New Delhi, India, May 7, 2007 —
IFC, the private sector arm of the World Bank Group, is supporting an expansion in production capacity at OCL India Limited, a cement producer in one of the most underdeveloped states of India. IFC will provide a loan of $50 million to the company, formerly known as Orissa Cement Limited.
The IFC financing will help OCL build and operate a new kiln line of 1,300,000 tons per year clinker production capacity at OCL’s existing cement plant site at Rajgangpur, Sundergarh District of Orissa. It will also help the company set up a cement grinding unit of 900,000 tons per year at Kapilas, Cuttack district, Orissa.

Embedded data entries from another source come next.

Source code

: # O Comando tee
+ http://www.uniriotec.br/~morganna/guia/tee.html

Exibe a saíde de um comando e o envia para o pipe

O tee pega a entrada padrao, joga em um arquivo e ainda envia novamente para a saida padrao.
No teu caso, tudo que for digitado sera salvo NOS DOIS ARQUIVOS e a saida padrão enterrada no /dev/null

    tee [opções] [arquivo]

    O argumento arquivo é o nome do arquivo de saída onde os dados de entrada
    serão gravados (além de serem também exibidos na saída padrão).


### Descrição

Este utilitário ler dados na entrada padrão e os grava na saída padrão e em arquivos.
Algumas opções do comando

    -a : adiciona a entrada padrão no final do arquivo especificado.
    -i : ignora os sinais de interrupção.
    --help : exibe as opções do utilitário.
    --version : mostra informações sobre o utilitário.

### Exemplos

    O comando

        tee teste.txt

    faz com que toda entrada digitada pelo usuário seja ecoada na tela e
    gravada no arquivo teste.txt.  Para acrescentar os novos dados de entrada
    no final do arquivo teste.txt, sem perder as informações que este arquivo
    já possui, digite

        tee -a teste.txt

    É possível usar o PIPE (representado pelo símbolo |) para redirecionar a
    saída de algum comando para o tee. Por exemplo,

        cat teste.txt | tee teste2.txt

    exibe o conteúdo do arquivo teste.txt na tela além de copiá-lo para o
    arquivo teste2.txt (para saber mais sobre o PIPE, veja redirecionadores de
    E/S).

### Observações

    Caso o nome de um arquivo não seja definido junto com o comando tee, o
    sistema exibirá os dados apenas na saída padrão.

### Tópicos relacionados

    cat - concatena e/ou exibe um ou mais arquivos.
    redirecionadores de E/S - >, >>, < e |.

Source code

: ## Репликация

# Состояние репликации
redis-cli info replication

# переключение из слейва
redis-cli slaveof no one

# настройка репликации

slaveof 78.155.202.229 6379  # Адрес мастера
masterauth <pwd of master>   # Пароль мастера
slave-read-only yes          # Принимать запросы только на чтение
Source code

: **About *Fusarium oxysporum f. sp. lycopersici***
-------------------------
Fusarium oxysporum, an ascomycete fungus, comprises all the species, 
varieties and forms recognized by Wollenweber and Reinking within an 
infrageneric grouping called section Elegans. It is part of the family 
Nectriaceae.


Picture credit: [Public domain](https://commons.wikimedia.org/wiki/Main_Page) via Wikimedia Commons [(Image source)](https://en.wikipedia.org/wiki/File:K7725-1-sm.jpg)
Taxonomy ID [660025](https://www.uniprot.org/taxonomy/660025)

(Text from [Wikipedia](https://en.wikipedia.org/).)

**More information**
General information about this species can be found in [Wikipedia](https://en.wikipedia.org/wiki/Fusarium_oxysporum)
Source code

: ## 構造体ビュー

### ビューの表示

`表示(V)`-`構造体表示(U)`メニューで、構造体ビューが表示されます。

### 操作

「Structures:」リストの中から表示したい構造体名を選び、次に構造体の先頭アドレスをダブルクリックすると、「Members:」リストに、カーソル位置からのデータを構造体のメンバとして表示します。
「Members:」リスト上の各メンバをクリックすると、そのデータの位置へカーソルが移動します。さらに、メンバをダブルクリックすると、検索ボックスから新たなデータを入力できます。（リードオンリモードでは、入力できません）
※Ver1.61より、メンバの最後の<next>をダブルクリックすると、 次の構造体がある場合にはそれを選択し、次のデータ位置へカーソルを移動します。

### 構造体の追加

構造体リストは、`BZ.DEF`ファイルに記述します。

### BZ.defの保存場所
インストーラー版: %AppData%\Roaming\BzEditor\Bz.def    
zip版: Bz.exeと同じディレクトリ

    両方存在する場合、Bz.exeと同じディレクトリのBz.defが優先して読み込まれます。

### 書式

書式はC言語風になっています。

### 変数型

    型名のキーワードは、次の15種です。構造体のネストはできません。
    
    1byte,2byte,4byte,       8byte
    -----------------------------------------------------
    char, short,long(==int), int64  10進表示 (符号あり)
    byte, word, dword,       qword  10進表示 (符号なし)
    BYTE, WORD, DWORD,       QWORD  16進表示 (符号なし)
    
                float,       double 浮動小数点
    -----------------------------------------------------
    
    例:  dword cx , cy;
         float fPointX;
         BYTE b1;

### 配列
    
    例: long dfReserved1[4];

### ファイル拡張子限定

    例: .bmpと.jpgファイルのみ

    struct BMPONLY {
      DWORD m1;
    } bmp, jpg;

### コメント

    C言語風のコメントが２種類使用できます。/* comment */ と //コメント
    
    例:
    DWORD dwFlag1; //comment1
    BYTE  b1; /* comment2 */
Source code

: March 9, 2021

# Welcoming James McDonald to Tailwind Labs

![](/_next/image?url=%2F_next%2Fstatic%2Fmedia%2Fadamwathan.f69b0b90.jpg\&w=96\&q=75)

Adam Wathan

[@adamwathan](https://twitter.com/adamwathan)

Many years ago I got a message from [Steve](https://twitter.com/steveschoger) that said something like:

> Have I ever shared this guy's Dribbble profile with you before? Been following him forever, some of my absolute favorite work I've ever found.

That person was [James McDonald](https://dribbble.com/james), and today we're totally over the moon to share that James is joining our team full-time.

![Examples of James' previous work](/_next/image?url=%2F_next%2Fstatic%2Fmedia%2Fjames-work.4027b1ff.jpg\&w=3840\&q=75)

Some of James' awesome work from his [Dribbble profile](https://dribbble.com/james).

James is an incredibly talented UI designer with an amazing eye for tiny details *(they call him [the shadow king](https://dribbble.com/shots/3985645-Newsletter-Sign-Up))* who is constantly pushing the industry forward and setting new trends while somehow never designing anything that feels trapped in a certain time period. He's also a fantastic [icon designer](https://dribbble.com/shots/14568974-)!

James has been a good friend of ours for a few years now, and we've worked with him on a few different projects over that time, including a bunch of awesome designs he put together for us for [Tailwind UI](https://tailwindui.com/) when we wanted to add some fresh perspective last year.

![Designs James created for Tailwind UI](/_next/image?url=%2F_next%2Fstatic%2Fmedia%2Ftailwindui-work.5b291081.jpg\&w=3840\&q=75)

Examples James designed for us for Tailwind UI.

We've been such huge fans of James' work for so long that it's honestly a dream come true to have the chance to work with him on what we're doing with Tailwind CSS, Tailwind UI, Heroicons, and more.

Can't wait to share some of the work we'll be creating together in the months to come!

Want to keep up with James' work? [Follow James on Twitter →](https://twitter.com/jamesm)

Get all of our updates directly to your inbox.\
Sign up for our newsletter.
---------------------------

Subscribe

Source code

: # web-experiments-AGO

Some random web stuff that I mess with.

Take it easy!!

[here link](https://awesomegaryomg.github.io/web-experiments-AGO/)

Sujoy Bose, Regional Manager for IFC South Asia, said, “IFC’s loan will help one of India’s oldest cement producers grow and remain competitive while enhancing employment opportunities in the region. This will also increase the availability of cement, a critical raw material for infrastructure development. In addition to providing long-term funds, IFC will advise the company on developing and implementing an integrated community development plan and on adoption of higher environmental, health, and safety standards.” The project is particularly significant given a growing demand for cement and a corresponding shortfall in capacity in eastern India.
Gaurav Dalmia, Joint President of OCL, said, “IFC, with this long tenor financing, will help us consolidate OCL’s position in a capital intensive industry, manage our risks and costs vis-à-vis global players and serve our chosen markets more effectively. We also look forward to IFC’s guidance in the improvement of our environmental and social standards.” IFC’s loan of 10 years’ tenor will also encourage other local banks to make long-term project finance available to manufacturing companies such as OCL.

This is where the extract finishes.